3

Suppose I have a string that's binding:

@Binding var string: String

But, I want to manipulate that string, and then pass it to a child view.

struct ViewOne: View {
    @State var string: String = "Hello"
    
    var body: some View {
        ViewTwo(string: string + " World") // this is invalid, as ViewTwo requires Binding<String>
    }
}

struct ViewTwo: View {
    @Binding var string: String
    
    var body: some View {
        Text(string)
    }
}

How should I go about manipulating that string, such that it will update the UI when the state changes? Let's assume that I want to re-use ViewTwo for different components, and so I would want to manipulate the string before it is passed to the view.

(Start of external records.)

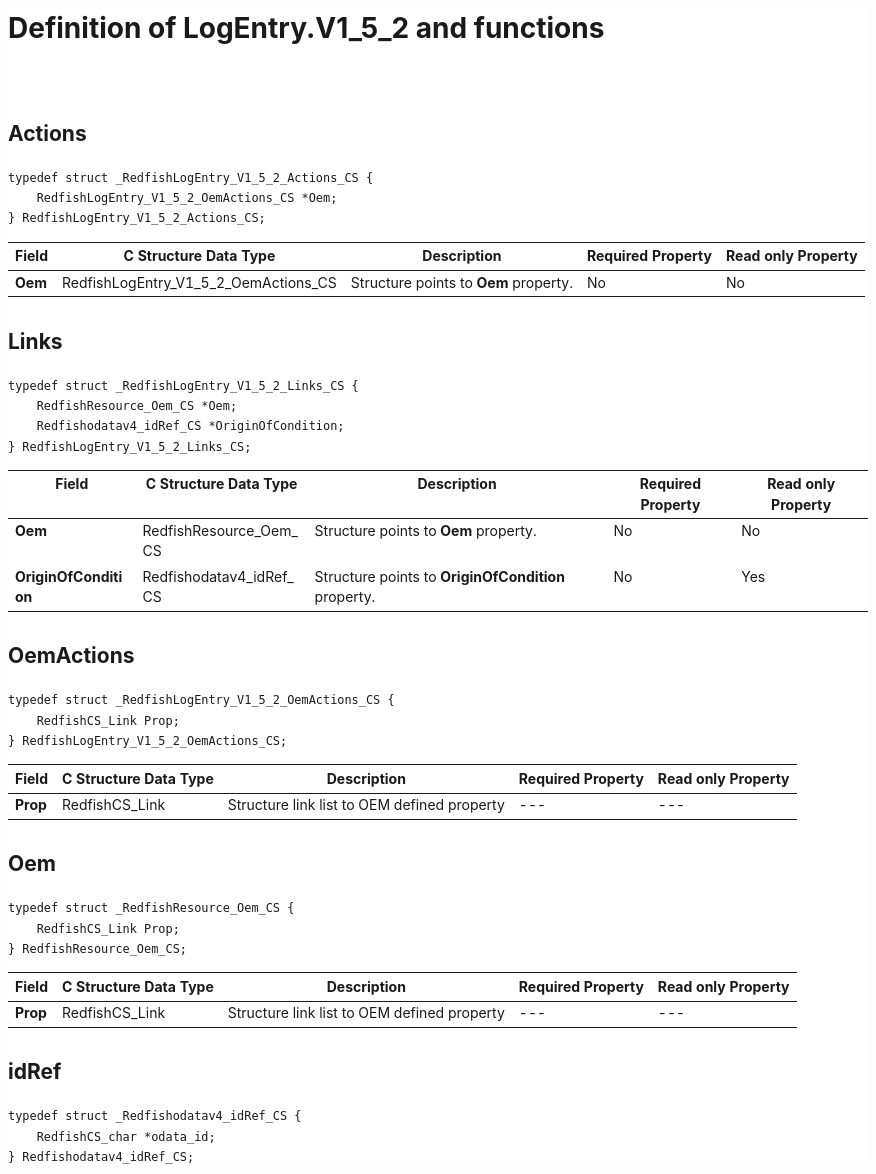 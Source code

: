 # Definition of LogEntry.V1_5_2 and functions<br><br>

## Actions
    typedef struct _RedfishLogEntry_V1_5_2_Actions_CS {
        RedfishLogEntry_V1_5_2_OemActions_CS *Oem;
    } RedfishLogEntry_V1_5_2_Actions_CS;

|Field |C Structure Data Type|Description |Required Property|Read only Property
| ---  | --- | --- | --- | ---
|**Oem**|RedfishLogEntry_V1_5_2_OemActions_CS| Structure points to **Oem** property.| No| No


## Links
    typedef struct _RedfishLogEntry_V1_5_2_Links_CS {
        RedfishResource_Oem_CS *Oem;
        Redfishodatav4_idRef_CS *OriginOfCondition;
    } RedfishLogEntry_V1_5_2_Links_CS;

|Field |C Structure Data Type|Description |Required Property|Read only Property
| ---  | --- | --- | --- | ---
|**Oem**|RedfishResource_Oem_CS| Structure points to **Oem** property.| No| No
|**OriginOfCondition**|Redfishodatav4_idRef_CS| Structure points to **OriginOfCondition** property.| No| Yes


## OemActions
    typedef struct _RedfishLogEntry_V1_5_2_OemActions_CS {
        RedfishCS_Link Prop;
    } RedfishLogEntry_V1_5_2_OemActions_CS;

|Field |C Structure Data Type|Description |Required Property|Read only Property
| ---  | --- | --- | --- | ---
|**Prop**|RedfishCS_Link| Structure link list to OEM defined property| ---| ---


## Oem
    typedef struct _RedfishResource_Oem_CS {
        RedfishCS_Link Prop;
    } RedfishResource_Oem_CS;

|Field |C Structure Data Type|Description |Required Property|Read only Property
| ---  | --- | --- | --- | ---
|**Prop**|RedfishCS_Link| Structure link list to OEM defined property| ---| ---


## idRef
    typedef struct _Redfishodatav4_idRef_CS {
        RedfishCS_char *odata_id;
    } Redfishodatav4_idRef_CS;

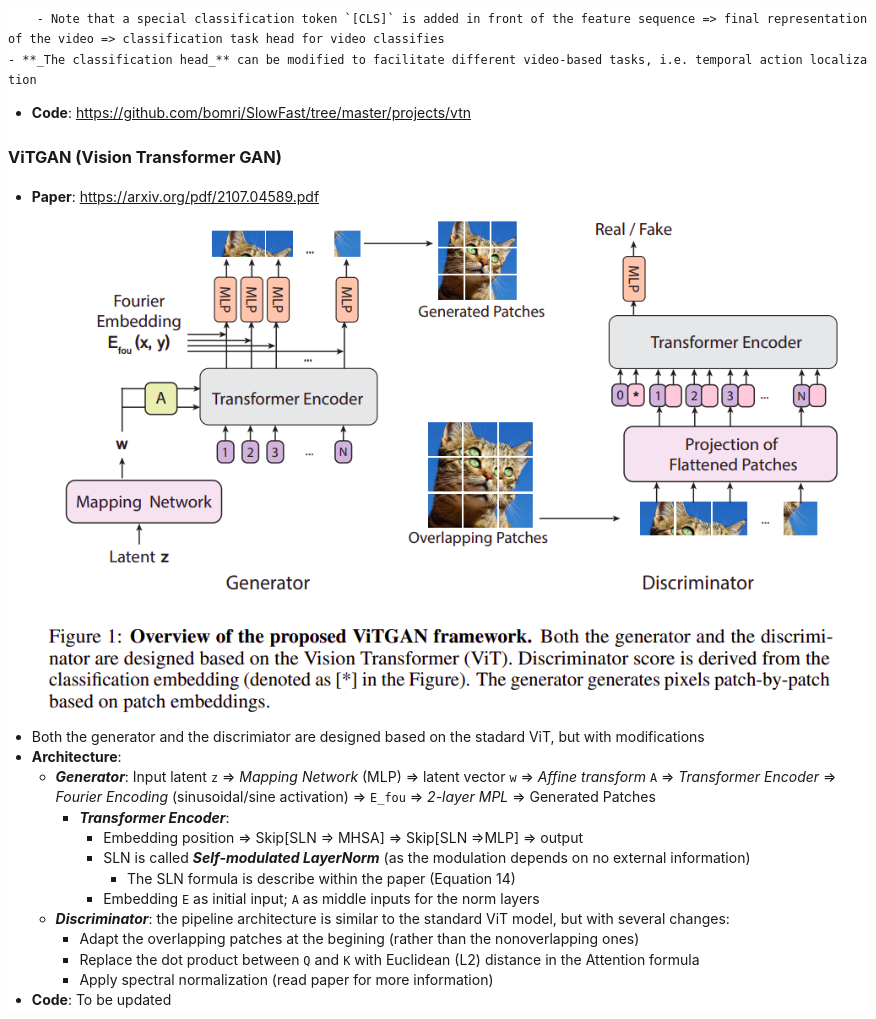 		- Note that a special classification token `[CLS]` is added in front of the feature sequence => final representation of the video => classification task head for video classifies
	- **_The classification head_** can be modified to facilitate different video-based tasks, i.e. temporal action localization
+ **Code**: https://github.com/bomri/SlowFast/tree/master/projects/vtn

### ViTGAN (Vision Transformer GAN)
+ **Paper**: https://arxiv.org/pdf/2107.04589.pdf  
![](Images/ViTGAN.png)  
+ Both the generator and the discrimiator are designed based on the stadard ViT, but with modifications
+ **Architecture**:
	+ **_Generator_**: Input latent `z` => _Mapping Network_ (MLP) => latent vector `w` => _Affine transform_ `A` => _Transformer Encoder_ => _Fourier Encoding_ (sinusoidal/sine activation) => `E_fou` => _2-layer MPL_ => Generated Patches
		- **_Transformer Encoder_**: 
			- Embedding position => Skip[SLN => MHSA] => Skip[SLN =>MLP] => output
			- SLN is called **_Self-modulated LayerNorm_** (as the modulation depends on no external information)
				- The SLN formula is describe within the paper (Equation 14)
			- Embedding `E` as initial input; `A` as middle inputs for the norm layers
	+ **_Discriminator_**: the pipeline architecture is similar to the standard ViT model, but with several changes:
		- Adapt the overlapping patches at the begining (rather than the nonoverlapping ones)
		- Replace the dot product between `Q` and `K` with Euclidean (L2) distance in the Attention formula
		- Apply spectral normalization (read paper for more information)
+ **Code**: To be updated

A computed variable doesn't work, as it isn't Binding

private var fixedString: String {
    return string + " World"
}

And I don't want to create a binding variable, because the setter makes no sense in this context

private var fixedString: Binding<String> {
    Binding<String> (
        get: {
            string + " World"
        }, set: {
            // this function doesn't make sense here - how would it update the original variable?
        }
    )
}

Am I just using @State and @Binding wrong?

1 Answer 1

1

Just remove the @Binding inside ViewTwo:

struct ViewTwo: View {
    var string: String /// no need for the `@Binding`!
    
    var body: some View {
        Text(string)
    }
}

SwiftUI will update ViewTwo even if you don't have the @Binding (it basically re-renders the entire body whenever a @State or @Published var gets changed).

You only need Bindings when you need to update/set the original @State or @Published property. In that case you'd add something like the var fixedString: Binding<String> in your question.